ABOUT THIS TASK:
Where in the data does the word "احراز" appear? Find those lines and copy them.

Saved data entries
----
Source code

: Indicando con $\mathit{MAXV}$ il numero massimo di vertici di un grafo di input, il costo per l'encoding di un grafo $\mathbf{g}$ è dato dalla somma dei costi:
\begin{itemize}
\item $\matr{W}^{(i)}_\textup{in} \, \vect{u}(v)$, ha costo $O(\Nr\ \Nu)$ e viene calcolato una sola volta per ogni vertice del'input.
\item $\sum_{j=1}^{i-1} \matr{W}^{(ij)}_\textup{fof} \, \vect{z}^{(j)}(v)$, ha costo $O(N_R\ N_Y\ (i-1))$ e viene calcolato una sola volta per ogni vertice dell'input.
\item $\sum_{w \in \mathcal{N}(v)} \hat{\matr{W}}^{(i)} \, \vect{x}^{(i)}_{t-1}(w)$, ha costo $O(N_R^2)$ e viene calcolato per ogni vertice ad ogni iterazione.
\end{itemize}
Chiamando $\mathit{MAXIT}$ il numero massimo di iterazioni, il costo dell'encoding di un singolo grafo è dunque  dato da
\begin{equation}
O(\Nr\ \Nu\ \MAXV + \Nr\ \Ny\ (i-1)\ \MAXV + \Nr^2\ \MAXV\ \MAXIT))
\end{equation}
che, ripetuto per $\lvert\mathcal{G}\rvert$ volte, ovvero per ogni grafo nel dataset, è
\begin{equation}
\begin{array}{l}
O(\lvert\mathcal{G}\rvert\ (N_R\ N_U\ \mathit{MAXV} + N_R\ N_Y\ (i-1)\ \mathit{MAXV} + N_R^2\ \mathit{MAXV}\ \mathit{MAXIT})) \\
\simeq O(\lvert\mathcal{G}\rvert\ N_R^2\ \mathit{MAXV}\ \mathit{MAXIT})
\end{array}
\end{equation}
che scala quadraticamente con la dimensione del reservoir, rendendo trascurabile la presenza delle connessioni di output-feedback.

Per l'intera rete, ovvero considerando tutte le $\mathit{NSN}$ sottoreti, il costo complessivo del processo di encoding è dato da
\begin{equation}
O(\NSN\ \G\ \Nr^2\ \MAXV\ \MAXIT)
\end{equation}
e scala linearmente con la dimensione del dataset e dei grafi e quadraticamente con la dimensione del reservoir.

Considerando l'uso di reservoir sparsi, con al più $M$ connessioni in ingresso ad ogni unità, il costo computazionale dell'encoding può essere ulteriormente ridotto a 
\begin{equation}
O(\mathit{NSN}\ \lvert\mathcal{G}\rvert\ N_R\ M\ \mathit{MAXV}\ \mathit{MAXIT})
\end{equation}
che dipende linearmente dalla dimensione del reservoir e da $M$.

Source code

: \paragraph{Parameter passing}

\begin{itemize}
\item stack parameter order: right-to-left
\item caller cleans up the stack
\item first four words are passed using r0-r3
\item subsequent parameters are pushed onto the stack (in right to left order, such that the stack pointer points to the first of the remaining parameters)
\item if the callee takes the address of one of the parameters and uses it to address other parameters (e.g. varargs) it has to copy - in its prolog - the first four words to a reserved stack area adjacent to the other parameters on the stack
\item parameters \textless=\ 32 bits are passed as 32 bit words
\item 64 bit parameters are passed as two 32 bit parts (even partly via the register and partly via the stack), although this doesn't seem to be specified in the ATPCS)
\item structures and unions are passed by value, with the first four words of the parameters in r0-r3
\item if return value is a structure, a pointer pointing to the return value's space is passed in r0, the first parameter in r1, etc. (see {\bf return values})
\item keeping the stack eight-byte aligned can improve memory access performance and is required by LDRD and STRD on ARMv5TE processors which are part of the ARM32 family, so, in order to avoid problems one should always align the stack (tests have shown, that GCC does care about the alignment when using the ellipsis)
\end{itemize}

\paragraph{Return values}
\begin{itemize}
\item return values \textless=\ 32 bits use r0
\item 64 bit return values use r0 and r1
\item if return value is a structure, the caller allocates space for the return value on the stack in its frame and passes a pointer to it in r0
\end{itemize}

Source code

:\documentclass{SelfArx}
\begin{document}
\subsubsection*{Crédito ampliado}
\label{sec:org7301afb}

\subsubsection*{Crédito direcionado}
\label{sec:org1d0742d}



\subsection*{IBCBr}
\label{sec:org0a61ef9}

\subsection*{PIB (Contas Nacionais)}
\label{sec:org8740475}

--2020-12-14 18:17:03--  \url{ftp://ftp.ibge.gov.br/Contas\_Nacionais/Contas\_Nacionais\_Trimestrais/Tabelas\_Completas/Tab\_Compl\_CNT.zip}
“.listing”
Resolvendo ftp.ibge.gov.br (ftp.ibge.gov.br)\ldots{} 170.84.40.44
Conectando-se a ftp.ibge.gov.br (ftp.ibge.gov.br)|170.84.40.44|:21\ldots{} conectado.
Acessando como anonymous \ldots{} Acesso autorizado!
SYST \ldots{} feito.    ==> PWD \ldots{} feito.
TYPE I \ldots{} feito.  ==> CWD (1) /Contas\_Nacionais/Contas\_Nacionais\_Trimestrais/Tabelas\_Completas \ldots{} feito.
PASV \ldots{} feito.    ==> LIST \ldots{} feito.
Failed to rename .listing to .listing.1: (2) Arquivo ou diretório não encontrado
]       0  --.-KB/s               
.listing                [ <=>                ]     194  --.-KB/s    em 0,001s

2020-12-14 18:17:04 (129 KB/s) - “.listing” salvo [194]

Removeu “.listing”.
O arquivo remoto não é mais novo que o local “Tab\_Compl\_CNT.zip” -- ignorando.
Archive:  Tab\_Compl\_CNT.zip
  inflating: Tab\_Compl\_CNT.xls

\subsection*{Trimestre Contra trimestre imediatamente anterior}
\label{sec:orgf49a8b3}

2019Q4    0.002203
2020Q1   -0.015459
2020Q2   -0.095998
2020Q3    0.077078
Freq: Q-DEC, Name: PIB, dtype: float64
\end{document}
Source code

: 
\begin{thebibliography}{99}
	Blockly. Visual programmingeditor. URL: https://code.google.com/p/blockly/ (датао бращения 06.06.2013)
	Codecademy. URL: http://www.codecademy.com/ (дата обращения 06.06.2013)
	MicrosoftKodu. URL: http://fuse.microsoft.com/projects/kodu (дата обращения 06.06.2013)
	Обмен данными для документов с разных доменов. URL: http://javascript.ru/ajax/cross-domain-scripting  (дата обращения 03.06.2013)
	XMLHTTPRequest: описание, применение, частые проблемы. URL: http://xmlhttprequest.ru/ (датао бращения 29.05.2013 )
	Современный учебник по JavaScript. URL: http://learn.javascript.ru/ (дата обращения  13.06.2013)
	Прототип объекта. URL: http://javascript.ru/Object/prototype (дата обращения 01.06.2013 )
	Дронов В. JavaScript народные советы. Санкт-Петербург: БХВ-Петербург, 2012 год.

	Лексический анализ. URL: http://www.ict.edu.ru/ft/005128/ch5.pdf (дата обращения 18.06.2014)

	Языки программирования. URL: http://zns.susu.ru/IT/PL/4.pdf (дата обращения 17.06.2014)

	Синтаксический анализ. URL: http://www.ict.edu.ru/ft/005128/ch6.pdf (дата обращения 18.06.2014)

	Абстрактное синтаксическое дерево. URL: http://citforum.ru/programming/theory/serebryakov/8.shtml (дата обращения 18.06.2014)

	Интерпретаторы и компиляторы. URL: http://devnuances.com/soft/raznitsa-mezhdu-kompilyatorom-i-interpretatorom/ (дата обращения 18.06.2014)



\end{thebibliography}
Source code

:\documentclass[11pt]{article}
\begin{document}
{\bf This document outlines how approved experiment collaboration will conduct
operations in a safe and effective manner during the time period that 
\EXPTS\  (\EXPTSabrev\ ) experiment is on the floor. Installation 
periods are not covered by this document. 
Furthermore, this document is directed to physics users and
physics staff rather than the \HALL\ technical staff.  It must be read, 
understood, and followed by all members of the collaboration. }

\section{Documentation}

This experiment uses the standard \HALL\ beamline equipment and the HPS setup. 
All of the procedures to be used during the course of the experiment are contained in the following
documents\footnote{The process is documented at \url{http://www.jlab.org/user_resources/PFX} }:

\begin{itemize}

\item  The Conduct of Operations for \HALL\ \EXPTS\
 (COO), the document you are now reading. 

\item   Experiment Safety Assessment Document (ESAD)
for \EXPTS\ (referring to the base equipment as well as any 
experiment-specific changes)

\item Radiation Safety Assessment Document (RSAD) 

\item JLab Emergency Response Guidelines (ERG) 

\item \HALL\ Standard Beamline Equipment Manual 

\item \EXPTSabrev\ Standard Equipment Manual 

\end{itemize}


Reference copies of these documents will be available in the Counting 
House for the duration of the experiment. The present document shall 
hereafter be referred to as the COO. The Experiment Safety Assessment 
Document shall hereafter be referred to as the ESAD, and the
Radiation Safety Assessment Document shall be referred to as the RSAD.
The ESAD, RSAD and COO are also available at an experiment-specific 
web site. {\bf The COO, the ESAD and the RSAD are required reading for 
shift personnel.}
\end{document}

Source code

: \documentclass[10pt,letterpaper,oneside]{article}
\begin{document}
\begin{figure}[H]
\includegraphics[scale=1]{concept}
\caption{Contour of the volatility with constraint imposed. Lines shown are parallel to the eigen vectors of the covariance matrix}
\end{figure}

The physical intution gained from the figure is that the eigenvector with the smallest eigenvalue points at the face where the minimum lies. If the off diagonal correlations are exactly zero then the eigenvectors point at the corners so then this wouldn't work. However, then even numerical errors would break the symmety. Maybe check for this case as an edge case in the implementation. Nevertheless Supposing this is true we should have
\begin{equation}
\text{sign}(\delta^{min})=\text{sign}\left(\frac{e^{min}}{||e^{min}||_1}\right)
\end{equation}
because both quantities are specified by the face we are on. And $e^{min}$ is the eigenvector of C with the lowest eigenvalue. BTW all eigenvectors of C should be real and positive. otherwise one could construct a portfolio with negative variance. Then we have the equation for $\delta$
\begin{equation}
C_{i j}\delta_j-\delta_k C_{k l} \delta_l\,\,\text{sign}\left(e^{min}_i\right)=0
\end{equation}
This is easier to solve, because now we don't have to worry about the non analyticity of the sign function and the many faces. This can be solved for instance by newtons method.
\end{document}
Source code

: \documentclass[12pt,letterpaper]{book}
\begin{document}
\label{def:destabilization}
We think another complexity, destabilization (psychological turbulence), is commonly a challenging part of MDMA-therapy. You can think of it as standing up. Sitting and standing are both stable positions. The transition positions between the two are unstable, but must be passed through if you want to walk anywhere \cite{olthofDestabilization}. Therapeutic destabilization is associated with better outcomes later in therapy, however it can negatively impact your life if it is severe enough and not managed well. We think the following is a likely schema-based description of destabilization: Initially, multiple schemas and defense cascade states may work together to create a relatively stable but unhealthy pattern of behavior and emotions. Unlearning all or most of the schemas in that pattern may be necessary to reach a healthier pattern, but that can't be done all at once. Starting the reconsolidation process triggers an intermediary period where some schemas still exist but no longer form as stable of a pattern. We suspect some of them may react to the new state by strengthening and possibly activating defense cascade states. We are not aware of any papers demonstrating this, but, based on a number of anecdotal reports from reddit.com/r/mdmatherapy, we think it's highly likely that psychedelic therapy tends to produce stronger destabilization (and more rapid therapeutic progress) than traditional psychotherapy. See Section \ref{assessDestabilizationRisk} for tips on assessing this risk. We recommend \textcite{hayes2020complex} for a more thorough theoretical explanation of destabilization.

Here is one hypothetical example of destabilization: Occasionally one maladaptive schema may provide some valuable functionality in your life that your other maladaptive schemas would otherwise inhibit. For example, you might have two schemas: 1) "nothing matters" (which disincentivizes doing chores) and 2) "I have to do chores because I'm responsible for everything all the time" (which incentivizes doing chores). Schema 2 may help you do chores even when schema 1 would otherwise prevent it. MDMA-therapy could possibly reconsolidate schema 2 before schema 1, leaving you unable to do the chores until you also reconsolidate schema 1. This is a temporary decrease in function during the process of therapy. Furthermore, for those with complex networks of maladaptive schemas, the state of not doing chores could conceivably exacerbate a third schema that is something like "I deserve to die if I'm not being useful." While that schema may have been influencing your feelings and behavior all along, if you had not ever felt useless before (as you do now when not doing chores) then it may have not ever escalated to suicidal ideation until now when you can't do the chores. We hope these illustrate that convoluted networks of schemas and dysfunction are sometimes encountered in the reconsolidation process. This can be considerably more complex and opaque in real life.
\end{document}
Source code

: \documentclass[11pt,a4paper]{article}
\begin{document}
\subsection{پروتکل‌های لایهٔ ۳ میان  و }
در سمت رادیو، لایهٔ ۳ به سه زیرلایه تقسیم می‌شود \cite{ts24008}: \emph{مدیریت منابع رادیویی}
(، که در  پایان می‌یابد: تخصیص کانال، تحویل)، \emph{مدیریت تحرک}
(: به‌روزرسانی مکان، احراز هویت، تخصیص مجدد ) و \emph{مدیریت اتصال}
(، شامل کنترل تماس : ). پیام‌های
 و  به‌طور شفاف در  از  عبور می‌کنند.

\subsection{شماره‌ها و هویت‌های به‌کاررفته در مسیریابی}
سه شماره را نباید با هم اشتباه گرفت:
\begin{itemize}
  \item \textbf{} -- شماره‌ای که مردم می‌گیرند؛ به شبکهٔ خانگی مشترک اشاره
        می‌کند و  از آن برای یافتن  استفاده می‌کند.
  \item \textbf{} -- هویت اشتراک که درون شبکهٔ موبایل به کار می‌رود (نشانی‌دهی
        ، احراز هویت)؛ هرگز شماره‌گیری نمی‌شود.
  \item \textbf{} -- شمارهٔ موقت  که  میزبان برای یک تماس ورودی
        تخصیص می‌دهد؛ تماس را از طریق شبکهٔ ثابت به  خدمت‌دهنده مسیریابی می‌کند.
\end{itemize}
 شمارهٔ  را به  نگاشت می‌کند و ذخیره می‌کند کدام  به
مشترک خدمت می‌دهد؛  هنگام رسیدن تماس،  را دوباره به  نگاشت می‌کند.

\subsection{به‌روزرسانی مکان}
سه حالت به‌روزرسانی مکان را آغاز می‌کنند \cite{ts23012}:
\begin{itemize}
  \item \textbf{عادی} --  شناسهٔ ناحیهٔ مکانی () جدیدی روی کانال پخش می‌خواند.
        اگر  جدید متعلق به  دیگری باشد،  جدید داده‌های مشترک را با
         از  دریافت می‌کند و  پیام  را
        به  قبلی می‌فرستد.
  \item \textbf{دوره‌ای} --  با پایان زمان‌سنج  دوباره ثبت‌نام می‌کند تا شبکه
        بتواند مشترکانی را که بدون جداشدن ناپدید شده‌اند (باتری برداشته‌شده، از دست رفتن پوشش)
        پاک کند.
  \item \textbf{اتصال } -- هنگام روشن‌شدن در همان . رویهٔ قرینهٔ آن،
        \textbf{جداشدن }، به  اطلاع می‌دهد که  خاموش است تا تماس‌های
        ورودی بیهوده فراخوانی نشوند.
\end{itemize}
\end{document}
----
ANSWER TO THIS EXERCISE:
(: به‌روزرسانی مکان، احراز هویت، تخصیص مجدد ) و \emph{مدیریت اتصال}
        ، احراز هویت)؛ هرگز شماره‌گیری نمی‌شود.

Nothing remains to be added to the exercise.